WHAT YOU HAVE TO DO: The required result is each line of the entries below containing the string "IEnumerable".

** Opening AVAILABLE DATA block **

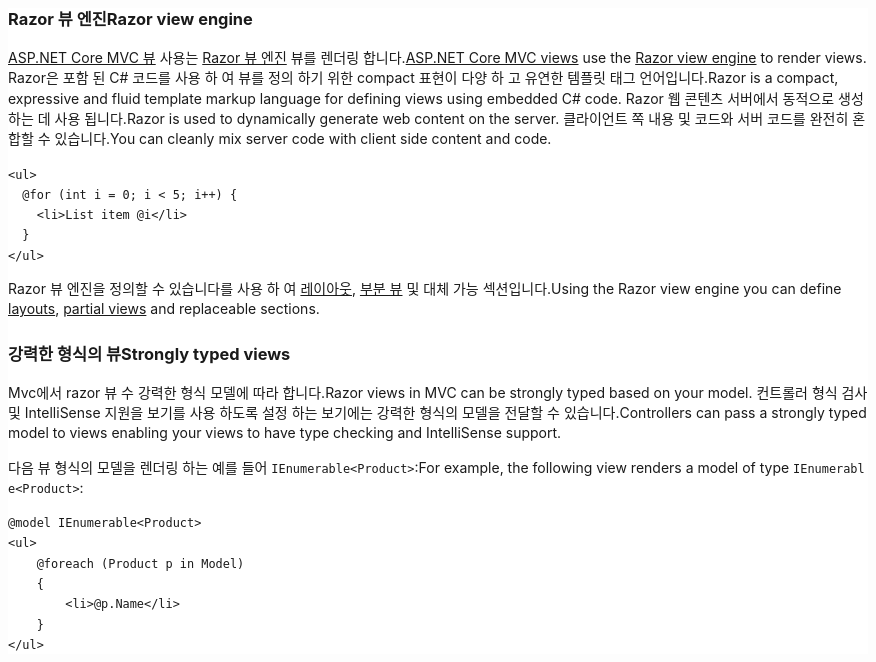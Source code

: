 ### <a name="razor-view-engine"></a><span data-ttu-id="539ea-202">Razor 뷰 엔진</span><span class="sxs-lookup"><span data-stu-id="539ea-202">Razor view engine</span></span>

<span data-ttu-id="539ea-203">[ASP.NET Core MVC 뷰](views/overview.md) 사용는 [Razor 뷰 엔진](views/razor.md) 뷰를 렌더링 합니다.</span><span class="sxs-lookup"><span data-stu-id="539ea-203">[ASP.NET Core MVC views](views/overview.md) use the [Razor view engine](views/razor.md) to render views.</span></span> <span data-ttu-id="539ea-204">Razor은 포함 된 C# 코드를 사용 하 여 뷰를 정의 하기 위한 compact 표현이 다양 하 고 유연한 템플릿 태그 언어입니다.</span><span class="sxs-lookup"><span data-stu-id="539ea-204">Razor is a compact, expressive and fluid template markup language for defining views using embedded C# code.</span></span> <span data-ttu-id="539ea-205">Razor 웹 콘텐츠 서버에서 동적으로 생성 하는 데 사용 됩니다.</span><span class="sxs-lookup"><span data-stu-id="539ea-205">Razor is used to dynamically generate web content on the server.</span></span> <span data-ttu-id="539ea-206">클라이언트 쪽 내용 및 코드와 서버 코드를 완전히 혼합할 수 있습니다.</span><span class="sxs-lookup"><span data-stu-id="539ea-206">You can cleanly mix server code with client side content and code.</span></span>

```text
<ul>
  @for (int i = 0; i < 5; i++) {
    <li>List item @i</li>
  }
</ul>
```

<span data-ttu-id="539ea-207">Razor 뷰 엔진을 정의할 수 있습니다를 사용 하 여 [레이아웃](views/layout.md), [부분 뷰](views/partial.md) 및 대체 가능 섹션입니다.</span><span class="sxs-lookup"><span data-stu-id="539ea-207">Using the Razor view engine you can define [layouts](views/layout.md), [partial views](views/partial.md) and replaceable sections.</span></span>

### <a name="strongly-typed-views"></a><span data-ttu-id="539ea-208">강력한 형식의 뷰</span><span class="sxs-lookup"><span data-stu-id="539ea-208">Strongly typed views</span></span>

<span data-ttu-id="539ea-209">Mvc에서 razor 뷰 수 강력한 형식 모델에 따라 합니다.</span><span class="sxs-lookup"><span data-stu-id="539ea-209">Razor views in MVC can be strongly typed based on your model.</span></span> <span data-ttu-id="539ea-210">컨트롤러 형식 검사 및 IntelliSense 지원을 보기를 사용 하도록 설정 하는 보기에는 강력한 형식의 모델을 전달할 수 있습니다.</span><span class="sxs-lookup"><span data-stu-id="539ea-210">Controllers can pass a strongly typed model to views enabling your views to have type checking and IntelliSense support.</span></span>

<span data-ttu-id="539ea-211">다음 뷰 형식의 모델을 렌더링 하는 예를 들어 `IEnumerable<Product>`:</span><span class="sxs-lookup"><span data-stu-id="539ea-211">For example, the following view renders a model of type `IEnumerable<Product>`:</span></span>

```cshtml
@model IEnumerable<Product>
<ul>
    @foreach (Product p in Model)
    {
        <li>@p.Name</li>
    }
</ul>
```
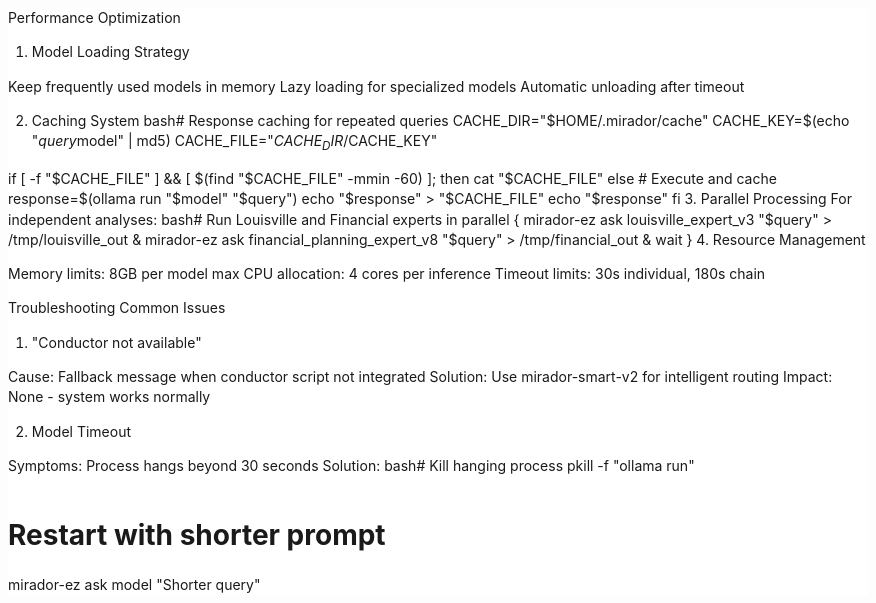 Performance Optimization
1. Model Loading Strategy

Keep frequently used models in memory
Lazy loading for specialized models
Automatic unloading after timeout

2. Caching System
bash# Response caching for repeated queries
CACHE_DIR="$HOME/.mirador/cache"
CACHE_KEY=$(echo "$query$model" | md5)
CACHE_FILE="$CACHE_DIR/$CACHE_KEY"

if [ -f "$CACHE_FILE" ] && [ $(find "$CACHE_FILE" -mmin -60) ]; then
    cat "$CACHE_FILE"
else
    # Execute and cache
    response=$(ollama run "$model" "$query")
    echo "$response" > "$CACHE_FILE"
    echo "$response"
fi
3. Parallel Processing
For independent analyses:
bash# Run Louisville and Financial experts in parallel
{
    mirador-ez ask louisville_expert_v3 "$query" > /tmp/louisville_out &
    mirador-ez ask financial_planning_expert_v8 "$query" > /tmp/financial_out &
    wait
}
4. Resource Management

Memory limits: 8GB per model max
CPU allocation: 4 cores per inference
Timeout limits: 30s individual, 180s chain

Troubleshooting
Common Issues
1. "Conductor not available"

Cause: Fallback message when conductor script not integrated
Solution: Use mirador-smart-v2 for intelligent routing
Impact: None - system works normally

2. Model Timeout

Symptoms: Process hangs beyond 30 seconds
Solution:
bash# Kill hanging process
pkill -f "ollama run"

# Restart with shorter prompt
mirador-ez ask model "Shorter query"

** Closing AVAILABLE DATA block **

REPLY:
<span data-ttu-id="539ea-211">다음 뷰 형식의 모델을 렌더링 하는 예를 들어 `IEnumerable<Product>`:</span><span class="sxs-lookup"><span data-stu-id="539ea-211">For example, the following view renders a model of type `IEnumerable<Product>`:</span></span>
@model IEnumerable<Product>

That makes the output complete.